Everyone in Watertown is familiar with the new police station, a $14 million facility that will feature a state-of-the-art computer system, firing range, and fitness center. But that is only the beginning.
‘‘When we go into our new building, we want a fresh start,’’ Police Chief Ed Deveau told the Town Council Tuesday night. ‘‘Our officers work hard, and we want to reintroduce them to the community as a 21st century force.’’
Other changes on Deveau’s agenda are a new color scheme for police cruisers, fresh uniforms, and several new vehicles including an SUV that will be outfitted as a mobile command center.
The Town Council approved a request to transfer some of the department's funds into a vehicle purchasing program, which will be folded into the department's 2011 budget and used to purchase two new cruisers and one new sport utility vehicle.
The department's fleet currently consists of around a dozen marked vehicles, eight to 10 unmarked vehicles, and three SUVs, which are used for commercial vehicle enforcement and school resource officers.
‘‘This is important, because our cruisers are currently jam packed with stuff,’’ Sergeant Thomas Grady said of the mobile command center. ‘‘Outfitting a larger vehicle with some of the more specialized equipment which can be brought to the scene in extraordinary circumstances is a trend we're seeing in other towns.’’
Another trend; saddle-shoe paint jobs. Deveau said that two of his officers, Mark Lewis and Mark Leitner, spent hours of unpaid overtime researching police cruiser configurations, and found that Watertown is one of only three communities in Massachusetts that still uses a predominantly while color for its police cruisers.
‘‘Black and white cruisers are safer and more visible,’’ said Lewis. ‘‘We also advocated the installation of flotation equipment, throw ropes, and space blankets for river emergencies, and looked into in-car computer systems. We looked at everything.’’
Deveau said that some of the officer's more inexpensive recommendations, such as space blankets, had already been implemented, and that law enforcement trust funds had already been utilized to repaint four or five cruisers.
‘‘The idea with a standard color scheme for police departments is to make the public feel like the police are always present,’’ Deveau said. ‘‘When you see a cruiser from a nearby town on your streets, it should be familiar and reassuring.’’
However, Deveau said that residents would not be seeing the repainted cruisers just yet.
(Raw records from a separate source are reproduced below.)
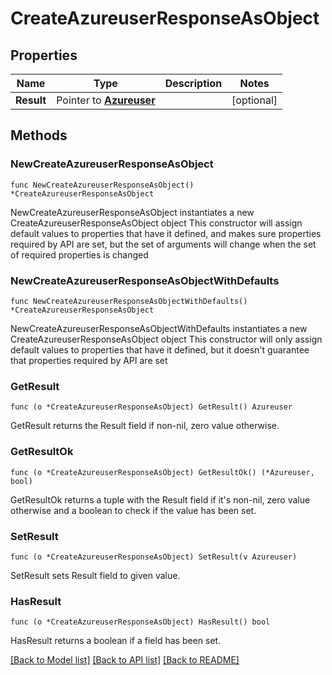 # CreateAzureuserResponseAsObject

## Properties

Name | Type | Description | Notes
------------ | ------------- | ------------- | -------------
**Result** | Pointer to [**Azureuser**](Azureuser.md) |  | [optional] 

## Methods

### NewCreateAzureuserResponseAsObject

`func NewCreateAzureuserResponseAsObject() *CreateAzureuserResponseAsObject`

NewCreateAzureuserResponseAsObject instantiates a new CreateAzureuserResponseAsObject object
This constructor will assign default values to properties that have it defined,
and makes sure properties required by API are set, but the set of arguments
will change when the set of required properties is changed

### NewCreateAzureuserResponseAsObjectWithDefaults

`func NewCreateAzureuserResponseAsObjectWithDefaults() *CreateAzureuserResponseAsObject`

NewCreateAzureuserResponseAsObjectWithDefaults instantiates a new CreateAzureuserResponseAsObject object
This constructor will only assign default values to properties that have it defined,
but it doesn't guarantee that properties required by API are set

### GetResult

`func (o *CreateAzureuserResponseAsObject) GetResult() Azureuser`

GetResult returns the Result field if non-nil, zero value otherwise.

### GetResultOk

`func (o *CreateAzureuserResponseAsObject) GetResultOk() (*Azureuser, bool)`

GetResultOk returns a tuple with the Result field if it's non-nil, zero value otherwise
and a boolean to check if the value has been set.

### SetResult

`func (o *CreateAzureuserResponseAsObject) SetResult(v Azureuser)`

SetResult sets Result field to given value.

### HasResult

`func (o *CreateAzureuserResponseAsObject) HasResult() bool`

HasResult returns a boolean if a field has been set.


[[Back to Model list]](../README.md#documentation-for-models) [[Back to API list]](../README.md#documentation-for-api-endpoints) [[Back to README]](../README.md)


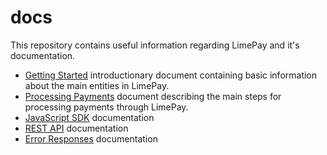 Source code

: # docs
This repository contains useful information regarding LimePay and it's documentation. 
- [Getting Started](https://github.com/LimePay/docs/blob/latest/1.%20Getting-Started.md) introductionary document containing basic information about the main entities in LimePay.
- [Processing Payments](https://github.com/LimePay/docs/blob/latest/2.%20Processing-Payments.md) document describing the main steps for processing payments through LimePay.
- [JavaScript SDK](https://github.com/LimePay/docs/blob/latest/3.%20JS-SDK-documentation.md) documentation
- [REST API](https://github.com/LimePay/docs/blob/latest/3.%20JS-SDK-documentation.md) documentation
- [Error Responses](https://github.com/LimePay/docs/blob/latest/5.%20Errors-Documentation.md) documentation
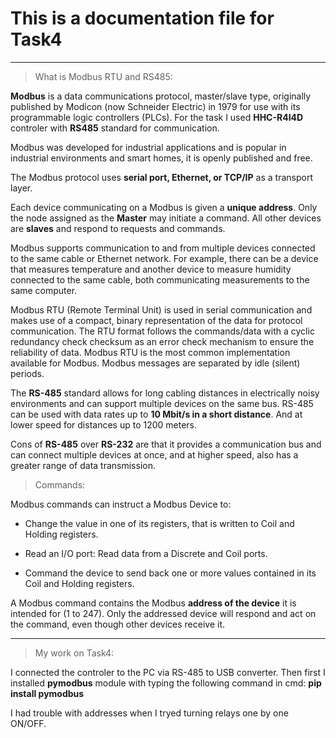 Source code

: # **This is a documentation file for Task4**

---
> What is Modbus RTU and RS485:

**Modbus** is a data communications protocol, master/slave type, originally published by Modicon (now Schneider Electric) in 1979 for use with its programmable logic controllers (PLCs). For the task I used **HHC-R4I4D** controler with **RS485** standard for communication.

Modbus was developed for industrial applications and is popular in industrial environments and smart homes, it is openly published and free.

The Modbus protocol uses **serial port, Ethernet, or TCP/IP** as a transport layer.

Each device communicating on a Modbus is given a **unique address**. Оnly the node assigned as the **Master** may initiate a command. All other devices are **slaves** and respond to requests and commands.

Modbus supports communication to and from multiple devices connected to the same cable or Ethernet network. For example, there can be a device that measures temperature and another device to measure humidity connected to the same cable, both communicating measurements to the same computer.

Modbus RTU (Remote Terminal Unit) is used in serial communication and makes use of a compact, binary representation of the data for protocol communication. The RTU format follows the commands/data with a cyclic redundancy check checksum as an error check mechanism to ensure the reliability of data. Modbus RTU is the most common implementation available for Modbus. Modbus messages are separated by idle (silent) periods.

The **RS-485** standard allows for long cabling distances in electrically noisy environments and can support multiple devices on the same bus. RS-485 can be used with data rates up to **10 Mbit/s in a short distance**. And at lower speed for distances up to 1200 meters.

Cons of **RS-485** over **RS-232** are that it provides a communication bus and can connect multiple devices at once, and at higher speed, also has a greater range of data transmission.

> Commands:

Modbus commands can instruct a Modbus Device to:

* Change the value in one of its registers, that is written to Coil and Holding registers.

* Read an I/O port: Read data from a Discrete and Coil ports.

* Command the device to send back one or more values contained in its Coil and Holding registers.

A Modbus command contains the Modbus **address of the device** it is intended for (1 to 247). Only the addressed device will respond and act on the command, even though other devices receive it.

---
> My work on Task4:

I connected the controler to the PC via RS-485 to USB converter. Then first I installed **pymodbus** module with typing the following command in cmd: **pip install pymodbus**

I had trouble with addresses when I tryed turning relays one by one ON/OFF.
‘‘We're holding them back until we move into the new station,’’ Deveau said. ‘‘We've also used the fund to buy new Class A Uniforms for the officers to wear to funerals and other important occasions. It's important because it helps the officer's morale and changes the way we present ourselves to the community.’’
The town's Building Committee said that the police station is largely completed, and all that remains are installation of a few of the computer components and training of the officers. Deveau said that he hoped to return to the council with a firm date for a grand opening within the next few weeks.